DATASET =
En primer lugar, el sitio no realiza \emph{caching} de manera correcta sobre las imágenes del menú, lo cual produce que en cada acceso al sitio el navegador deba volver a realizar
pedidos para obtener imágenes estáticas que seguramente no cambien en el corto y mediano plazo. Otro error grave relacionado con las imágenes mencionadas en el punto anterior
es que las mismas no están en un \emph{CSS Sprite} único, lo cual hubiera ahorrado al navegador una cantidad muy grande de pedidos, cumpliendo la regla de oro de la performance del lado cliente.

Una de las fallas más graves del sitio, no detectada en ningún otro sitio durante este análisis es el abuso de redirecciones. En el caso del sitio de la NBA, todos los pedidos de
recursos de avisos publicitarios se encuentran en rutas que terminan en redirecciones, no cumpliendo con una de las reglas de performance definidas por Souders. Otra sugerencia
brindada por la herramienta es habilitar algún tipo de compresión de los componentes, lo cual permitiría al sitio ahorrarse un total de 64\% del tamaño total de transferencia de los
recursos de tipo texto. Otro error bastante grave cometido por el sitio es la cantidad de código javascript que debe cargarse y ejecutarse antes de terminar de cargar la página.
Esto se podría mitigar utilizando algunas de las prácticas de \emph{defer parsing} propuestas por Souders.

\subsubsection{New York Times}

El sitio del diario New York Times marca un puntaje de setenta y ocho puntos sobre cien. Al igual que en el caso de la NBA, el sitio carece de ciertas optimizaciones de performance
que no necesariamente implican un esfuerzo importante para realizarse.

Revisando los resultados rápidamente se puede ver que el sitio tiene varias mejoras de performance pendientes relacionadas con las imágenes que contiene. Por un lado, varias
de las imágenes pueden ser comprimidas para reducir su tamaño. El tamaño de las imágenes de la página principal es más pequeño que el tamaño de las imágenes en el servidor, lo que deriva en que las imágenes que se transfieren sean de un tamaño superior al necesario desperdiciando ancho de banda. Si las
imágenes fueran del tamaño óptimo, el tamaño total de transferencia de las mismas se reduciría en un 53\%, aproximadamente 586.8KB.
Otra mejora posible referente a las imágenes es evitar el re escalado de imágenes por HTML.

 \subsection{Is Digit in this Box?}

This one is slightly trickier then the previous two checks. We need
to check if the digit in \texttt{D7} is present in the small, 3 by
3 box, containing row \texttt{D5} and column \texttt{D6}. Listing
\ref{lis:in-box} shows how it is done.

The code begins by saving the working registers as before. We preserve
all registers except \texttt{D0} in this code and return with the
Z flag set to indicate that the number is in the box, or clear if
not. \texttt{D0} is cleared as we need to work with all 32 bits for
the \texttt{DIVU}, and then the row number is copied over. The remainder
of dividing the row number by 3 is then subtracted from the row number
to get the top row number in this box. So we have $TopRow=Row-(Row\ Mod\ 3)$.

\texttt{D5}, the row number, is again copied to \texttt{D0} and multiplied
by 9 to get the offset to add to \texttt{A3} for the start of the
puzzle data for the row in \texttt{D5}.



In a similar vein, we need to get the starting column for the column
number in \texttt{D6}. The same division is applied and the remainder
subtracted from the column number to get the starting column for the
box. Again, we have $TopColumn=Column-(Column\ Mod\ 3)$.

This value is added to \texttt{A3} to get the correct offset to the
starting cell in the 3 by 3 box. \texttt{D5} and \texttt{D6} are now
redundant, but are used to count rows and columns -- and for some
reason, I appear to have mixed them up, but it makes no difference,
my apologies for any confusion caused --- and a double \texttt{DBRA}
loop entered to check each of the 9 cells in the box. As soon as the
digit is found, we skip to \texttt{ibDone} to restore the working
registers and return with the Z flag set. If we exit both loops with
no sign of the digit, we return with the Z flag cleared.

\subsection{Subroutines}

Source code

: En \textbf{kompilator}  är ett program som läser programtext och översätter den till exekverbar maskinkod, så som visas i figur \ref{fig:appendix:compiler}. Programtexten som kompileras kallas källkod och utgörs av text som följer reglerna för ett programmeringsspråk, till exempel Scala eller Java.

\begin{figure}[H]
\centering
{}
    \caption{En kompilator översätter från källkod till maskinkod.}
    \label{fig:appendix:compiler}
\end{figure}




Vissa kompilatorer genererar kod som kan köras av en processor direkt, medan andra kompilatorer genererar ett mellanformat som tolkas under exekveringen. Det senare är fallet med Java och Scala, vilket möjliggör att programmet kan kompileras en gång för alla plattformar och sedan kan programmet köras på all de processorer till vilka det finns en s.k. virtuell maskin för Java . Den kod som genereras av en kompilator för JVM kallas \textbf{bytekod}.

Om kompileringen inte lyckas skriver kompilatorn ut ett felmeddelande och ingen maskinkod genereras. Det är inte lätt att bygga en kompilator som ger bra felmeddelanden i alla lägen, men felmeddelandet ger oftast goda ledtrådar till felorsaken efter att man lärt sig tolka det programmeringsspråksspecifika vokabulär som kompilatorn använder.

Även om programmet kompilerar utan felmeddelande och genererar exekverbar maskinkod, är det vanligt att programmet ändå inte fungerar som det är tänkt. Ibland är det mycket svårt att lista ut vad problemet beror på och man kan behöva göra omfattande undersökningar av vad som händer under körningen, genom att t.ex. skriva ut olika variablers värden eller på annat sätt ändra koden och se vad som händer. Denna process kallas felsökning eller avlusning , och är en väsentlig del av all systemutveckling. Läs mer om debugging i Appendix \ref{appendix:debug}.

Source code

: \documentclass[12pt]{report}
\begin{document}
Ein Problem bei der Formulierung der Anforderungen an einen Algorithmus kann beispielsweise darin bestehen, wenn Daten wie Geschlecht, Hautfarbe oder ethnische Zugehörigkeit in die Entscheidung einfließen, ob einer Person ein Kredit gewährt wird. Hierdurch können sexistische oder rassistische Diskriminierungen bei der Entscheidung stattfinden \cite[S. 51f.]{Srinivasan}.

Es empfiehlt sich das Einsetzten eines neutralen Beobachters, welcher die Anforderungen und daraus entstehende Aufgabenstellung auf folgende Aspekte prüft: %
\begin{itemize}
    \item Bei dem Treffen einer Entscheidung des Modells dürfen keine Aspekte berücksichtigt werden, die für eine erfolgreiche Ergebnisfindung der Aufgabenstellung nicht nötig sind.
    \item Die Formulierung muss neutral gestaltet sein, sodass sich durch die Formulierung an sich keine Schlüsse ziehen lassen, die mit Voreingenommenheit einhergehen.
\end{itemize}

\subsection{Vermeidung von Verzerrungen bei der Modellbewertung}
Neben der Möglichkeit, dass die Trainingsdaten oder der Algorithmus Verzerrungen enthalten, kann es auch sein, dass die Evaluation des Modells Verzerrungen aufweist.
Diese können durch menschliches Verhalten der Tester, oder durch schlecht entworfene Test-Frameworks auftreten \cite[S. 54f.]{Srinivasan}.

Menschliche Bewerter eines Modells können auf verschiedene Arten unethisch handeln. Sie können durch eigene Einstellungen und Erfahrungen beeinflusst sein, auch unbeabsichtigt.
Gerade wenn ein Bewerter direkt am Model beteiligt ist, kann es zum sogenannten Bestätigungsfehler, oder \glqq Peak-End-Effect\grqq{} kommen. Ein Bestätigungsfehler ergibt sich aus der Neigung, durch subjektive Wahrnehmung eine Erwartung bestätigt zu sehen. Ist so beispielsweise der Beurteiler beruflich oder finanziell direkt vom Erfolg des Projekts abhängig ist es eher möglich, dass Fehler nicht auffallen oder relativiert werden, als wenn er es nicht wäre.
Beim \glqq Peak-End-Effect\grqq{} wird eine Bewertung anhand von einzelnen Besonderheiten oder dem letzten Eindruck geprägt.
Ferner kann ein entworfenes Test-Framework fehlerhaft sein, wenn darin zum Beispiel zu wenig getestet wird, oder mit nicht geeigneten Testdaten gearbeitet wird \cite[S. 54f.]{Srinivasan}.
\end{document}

WORK INSTRUCTION = How many lines in these records hold the string "cumpliendo"? Reply with the number alone.

SOLUTION FOR THIS TASK = 2